A representative of the Medical Imaging and Technology Alliance (MITA) stressed the overall good safety record of imaging devices compared with other environmental conditions in the health-related field. In 2007, for example, about 30 million magnetic resonance imaging (MRI) scans were performed; in 2006, over 68 million were performed. However, from fiscal year (FY) 2005 to FY 2009, only 890 medical device reports (MDRs) from all causes, most of which did not result in patient injury, resulted from millions of examinations. In comparison, the number of hospital-acquired infections is estimated at 1.7 million per year, which lead to about 99,000 deaths, and medication-related injury is estimated at 1.5 million per year. The risk of radiotherapy-related errors with serious medical consequences was estimated at 50–100 per million courses of treatment. Overall, the safety of imaging devices is quite favorable.
The 510(k) application has several key components, including the device description; intended-use statement; predicate-device comparison; declaration of conformity to performance standards and mechanical and safety standards; general clinical safety and effectiveness; clinical data, if applicable; device hazard analysis; software description; cleaning, disinfec-
tion, and sterilization, if applicable; and labeling and promotional material. Clearly, the 510(k) process does not consist of simply a signed statement that identifies a predicate device. It is data-driven and rigorous.
Safety is a key part of the 510(k) process in terms of standards and regulations. Devices cleared through the 510(k) process require conformity to international product-safety standards. IEC 60601-1 contains general requirements for safety, but there are also standards specifically for safety (for example, 60601-1-3 for radiation safety, 60601-2-33 for MRI, and 60601-2-37 for diagnostic ultrasonography). Safety is part of the 510(k) process in terms of device features (for example, display of fluoroscopic radiation time for fluoroscopy, acoustic output display for ultrasonography devices, and automatic exposure controls and audible signals to indicate duration and termination of exposure to x-rays).
Access to imaging devices is an important part of American health care, the representative from MITA said, and lack of access to imaging devices because of unavailability poses a public-health risk.
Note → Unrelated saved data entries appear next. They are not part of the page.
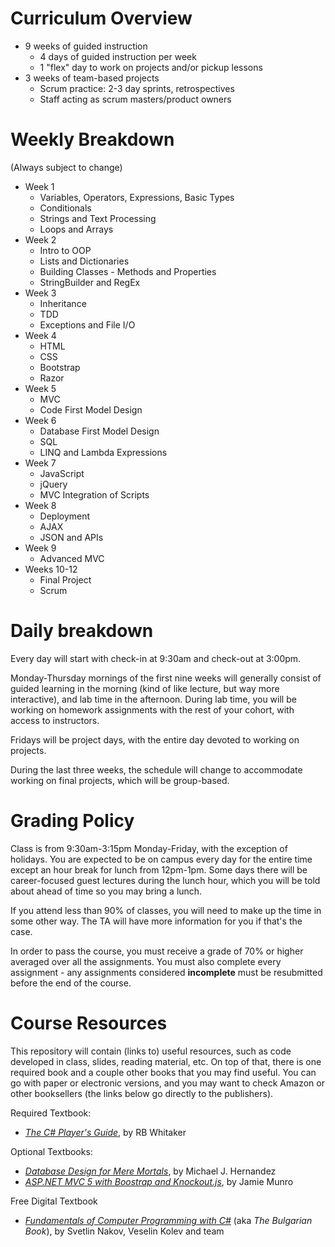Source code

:# Curriculum Overview

- 9 weeks of guided instruction
  - 4 days of guided instruction per week
  - 1 "flex" day to work on projects and/or pickup lessons
- 3 weeks of team-based projects
  - Scrum practice: 2-3 day sprints, retrospectives
  - Staff acting as scrum masters/product owners

# Weekly Breakdown

(Always subject to change)

- Week 1
  - Variables, Operators, Expressions, Basic Types
  - Conditionals
  - Strings and Text Processing
  - Loops and Arrays
- Week 2
  - Intro to OOP
  - Lists and Dictionaries
  - Building Classes - Methods and Properties
  - StringBuilder and RegEx
- Week 3
  - Inheritance
  - TDD
  - Exceptions and File I/O
- Week 4
  - HTML
  - CSS
  - Bootstrap
  - Razor
- Week 5
  - MVC
  - Code First Model Design
- Week 6
  - Database First Model Design
  - SQL
  - LINQ and Lambda Expressions
- Week 7
  - JavaScript
  - jQuery
  - MVC Integration of Scripts
- Week 8
  - Deployment
  - AJAX
  - JSON and APIs
- Week 9
  - Advanced MVC
- Weeks 10-12
  - Final Project
  - Scrum

# Daily breakdown

Every day will start with check-in at 9:30am and check-out at 3:00pm.

Monday-Thursday mornings of the first nine weeks will generally consist of guided learning in the morning (kind of like lecture, but way more interactive), and lab time in the afternoon. During lab time, you will be working on homework assignments with the rest of your cohort, with access to instructors.

Fridays will be project days, with the entire day devoted to working on projects.

During the last three weeks, the schedule will change to accommodate working on final projects, which will be group-based.

# Grading Policy

Class is from 9:30am-3:15pm Monday-Friday, with the exception of holidays. You are expected to be on campus every day for the entire time except an hour break for lunch from 12pm-1pm. Some days there will be career-focused guest lectures during the lunch hour, which you will be told about ahead of time so you may bring a lunch.

If you attend less than 90% of classes, you will need to make up the time in some other way. The TA will have more information for you if that's the case.

In order to pass the course, you must receive a grade of 70% or higher averaged over all the assignments. You must also complete every assignment - any assignments considered **incomplete** must be resubmitted before the end of the course.

# Course Resources

This repository will contain (links to) useful resources, such as code developed in class, slides, reading material, etc. On top of that, there is one required book and a couple other books that you may find useful. You can go with paper or electronic versions, and you may want to check Amazon or other booksellers (the links below go directly to the publishers).

Required Textbook:
- _[The C# Player's Guide](http://starboundsoftware.com/books/c-sharp/)_, by RB Whitaker

Optional Textbooks:
- _[Database Design for Mere Mortals](http://www.informit.com/store/database-design-for-mere-mortals-a-hands-on-guide-to-9780321884497)_, by Michael J. Hernandez
- _[ASP.NET MVC 5 with Boostrap and Knockout.js](http://shop.oreilly.com/product/0636920035350.do)_, by Jamie Munro

Free Digital Textbook
- _[Fundamentals of Computer Programming with C#](http://www.introprogramming.info/english-intro-csharp-book/downloads/)_ (aka _The Bulgarian Book_), by Svetlin Nakov, Veselin Kolev and team
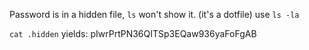 Password is in a hidden file, `ls` won't show it. (it's a dotfile) use `ls -la`

`cat .hidden` yields:
pIwrPrtPN36QITSp3EQaw936yaFoFgAB
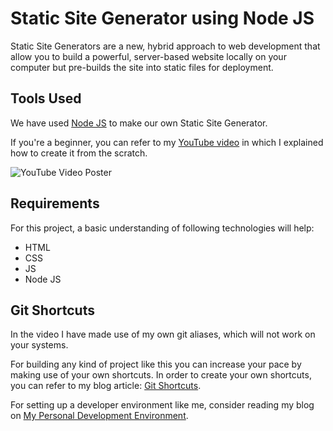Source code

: # Static Site Generator using Node JS

Static Site Generators are a new, hybrid approach to web development that allow you to build a powerful, server-based website locally on your computer but pre-builds the site into static files for deployment.

## Tools Used

We have used [Node JS](https://nodejs.org/en/) to make our own Static Site Generator.

If you're a beginner, you can refer to my [YouTube video](https://youtu.be/q1YGCh2Ze4w) in which I explained how to create it from the scratch.

![YouTube Video Poster](https://i.imgur.com/z76FcNv.png)

## Requirements

For this project, a basic understanding of following technologies will help:

* HTML
* CSS
* JS
* Node JS

## Git Shortcuts

In the video I have made use of my own git aliases, which will not work on your systems.

For building any kind of project like this you can increase your pace by making use of your own shortcuts. In order to create your own shortcuts, you can refer to my blog article: [Git Shortcuts](https://blog.praveen.science/git-shortcuts/).

For setting up a developer environment like me, consider reading my blog on [My Personal Development Environment](https://blog.praveen.science/my-personal-development-environment/).

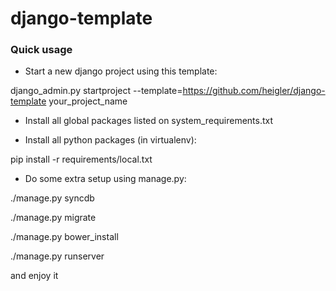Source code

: django-template
===============

### Quick usage

- Start a new django project using this template:

django_admin.py startproject --template=https://github.com/heigler/django-template your_project_name


- Install all global packages listed on system_requirements.txt


- Install all python packages (in virtualenv):

pip install -r requirements/local.txt


- Do some extra setup using manage.py:

./manage.py syncdb

./manage.py migrate

./manage.py bower_install

./manage.py runserver

and enjoy it
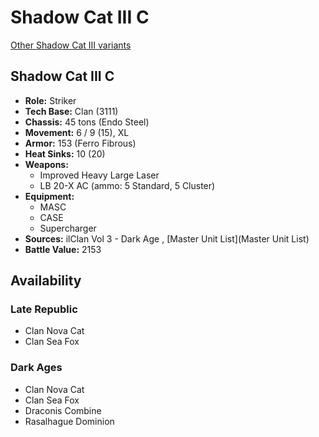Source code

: # Shadow Cat III C 

[Other Shadow Cat III variants](../shadow_cat_iii.md) 

## Shadow Cat III C 

- **Role:** Striker 
- **Tech Base:** Clan (3111) 
- **Chassis:** 45 tons (Endo Steel) 
- **Movement:** 6 / 9 (15), XL 
- **Armor:** 153 (Ferro Fibrous) 
- **Heat Sinks:** 10 (20) 
- **Weapons:** 
  - Improved Heavy Large Laser 
  - LB 20-X AC (ammo: 5 Standard, 5 Cluster) 
- **Equipment:** 
  - MASC 
  - CASE 
  - Supercharger 
- **Sources:** ilClan Vol 3 - Dark Age , [Master Unit List](Master Unit List) 
- **Battle Value:** 2153 

## Availability 

### Late Republic 

- Clan Nova Cat 
- Clan Sea Fox 

### Dark Ages 

- Clan Nova Cat 
- Clan Sea Fox 
- Draconis Combine 
- Rasalhague Dominion 

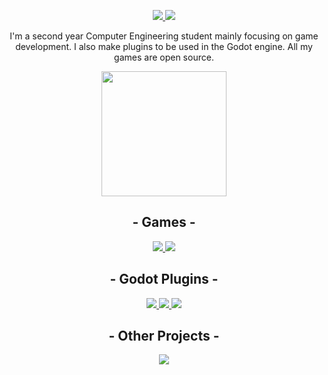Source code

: <p align="center">
  <a href="https://discord.gg/ZuUWPaSrHa">
    <img src="https://img.shields.io/discord/1146846558508302366.svg?colorB=7289DA&style=for-the-badge&logo=data:image/png;base64,iVBORw0KGgoAAAANSUhEUgAAAHYAAABWAgMAAABnZYq0AAAACVBMVEUAAB38%2FPz%2F%2F%2F%2Bm8P%2F9AAAAAXRSTlMAQObYZgAAAAFiS0dEAIgFHUgAAAAJcEhZcwAACxMAAAsTAQCanBgAAAAHdElNRQfhBxwQJhxy2iqrAAABoElEQVRIx7WWzdGEIAyGgcMeKMESrMJ6rILZCiiBg4eYKr%2Fd1ZAfgXFm98sJfAyGNwno3G9sLucgYGpQ4OGVRxQTREMDZjF7ILSWjoiHo1n%2BE03Aw8p7CNY5IhkYd%2F%2F6MtO3f8BNhR1QWnarCH4tr6myl0cWgUVNcfMcXACP1hKrGMt8wcAyxide7Ymcgqale7hN6846uJCkQxw6GG7h2MH4Czz3cLqD1zHu0VOXMfZjHLoYvsdd0Q7ZvsOkafJ1P4QXxrWFd14wMc60h8JKCbyQvImzlFjyGoZTKzohwWR2UzSONHhYXBQOaKKsySsahwGGDnb%2FiYPJw22sCqzirSULYy1qtHhXGbtgrM0oagBV4XiTJok3GoLoDNH8ooTmBm7ZMsbpFzi2bgPGoXWXME6XT%2BRJ4GLddxJ4PpQy7tmfoU2HPN6cKg%2BledKHBKlF8oNSt5w5g5o8eXhu1IOlpl5kGerDxIVT%2BztzKepulD8utXqpChamkzzuo7xYGk%2FkpSYuviLXun5bzdRf0Krejzqyz7Z3p0I1v2d6HmA07dofmS48njAiuMgAAAAASUVORK5CYII%3D">
  </a>
  <a href="https://github.com/sponsors/peachey2k2">
    <img src="https://img.shields.io/github/sponsors/peachey2k2?style=for-the-badge">
  </a>
</p>

<p align="center">
  I'm a second year Computer Engineering student mainly focusing on game development. I also make plugins to be used in the Godot engine. All my games are open source.
</p>

<p align="center">
  <img height=200 src="https://github-readme-streak-stats.herokuapp.com/?user=peachey2k2&theme=apprentice">
</p>

<h2 align="center">
  - Games -
</h2>
<p align="center">
  <a href="https://github.com/peachey2k2/oniki">
    <img src="https://github-readme-stats.vercel.app/api/pin/?username=peachey2k2&repo=oniki&theme=apprentice&description_lines_count=3">
  </a>
  <a href="https://github.com/peachey2k2/ascii-puzzle-game">
    <img src="https://github-readme-stats.vercel.app/api/pin/?username=peachey2k2&repo=ascii-puzzle-game&theme=apprentice&description_lines_count=3">
  </a>
</p>


<h2 align="center">
  - Godot Plugins -
</h2>
<p align="center">
  <a href="https://github.com/peachey2k2/cheys-background-addon">
    <img src="https://github-readme-stats.vercel.app/api/pin/?username=peachey2k2&repo=cheys-background-addon&theme=apprentice&description_lines_count=3">
  </a>
  <a href="https://github.com/peachey2k2/godotstg">
    <img src="https://github-readme-stats.vercel.app/api/pin/?username=peachey2k2&repo=godotstg&theme=apprentice&description_lines_count=3">
  </a>
  <a href="https://github.com/peachey2k2/inline-color-picker">
    <img src="https://github-readme-stats.vercel.app/api/pin/?username=peachey2k2&repo=inline-color-picker&theme=apprentice&description_lines_count=3">
  </a>
</p>

<h2 align="center">
  - Other Projects -
</h2>
<p align="center">
  <a href="https://github.com/peachey2k2/aoc-godot">
    <img src="https://github-readme-stats.vercel.app/api/pin/?username=peachey2k2&repo=aoc-godot&theme=apprentice&description_lines_count=3">
  </a>
</p>

<!--
<p align="center">
  <img src="https://github-profile-trophy.vercel.app/?username=peachey2k2&row=1">
</p>
-->

<p align="center">
  <img height=1 src="https://github.com/peachey2k2/peachey2k2/assets/100072467/d2f25a32-3f11-417d-a4b6-80c48b388ca2">
</p>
A representative of the Institute of Molecular Technologies said that the current 510(k) process has been a useful and effective tool for bringing technologies to the marketplace efficiently, and for provide public-health assurance that devices have been appropriately cleared for the marketplace. There will always be exceptions to any clearance process or review process, no matter how many types of controls are in place, and vigilance is always necessary. However, in the current regulatory system, many innovations that pose only low or moderate risk would fall under the PMA process if it were determined that there were no predicate devices. The representative suggested a risk-based approach to devices that do not clearly have predicate devices. There are two approaches. The first approach would be comparison with a generic device type already regulated through the 510(k) process. The generic device would have associated predicate devices, but not as specific devices that one would be required to compare the new devices with. The new devices would be considered not substantially equivalent (NSE) because of minor differences in intended use or in performance as described to FDA. The new devices would present low or moderate risk. The second approach to the generic device type would be nongeneric devices for which there is no predicate for comparison, but the risk posed is still low to moderate. Here, the representative recommended a risk-based approach to analyze what information would need to be brought forward in a 510(k) application for the technology.
One of the issues with the de novo process is that it requires filing of a 510(k) application with FDA even when it is known that no adequate predicate is available. A filer must wait for FDA to review the submission, perhaps 3–6 months or even longer; get an NSE letter; and then refile a submission to FDA de novo. The participant recommended cutting out
that process, going directly to a submission, and allowing a manufacturer to follow the risk-based approach based on the Global Harmonization Task Force (GHTF) model for assessing risk with the documentation that must be submitted for agency review on the basis of that risk. This would mean submitting the same kind of information that is provided in the de novo process but without having to go through the first step of getting the NSE turndown and then resubmitting information to the agency.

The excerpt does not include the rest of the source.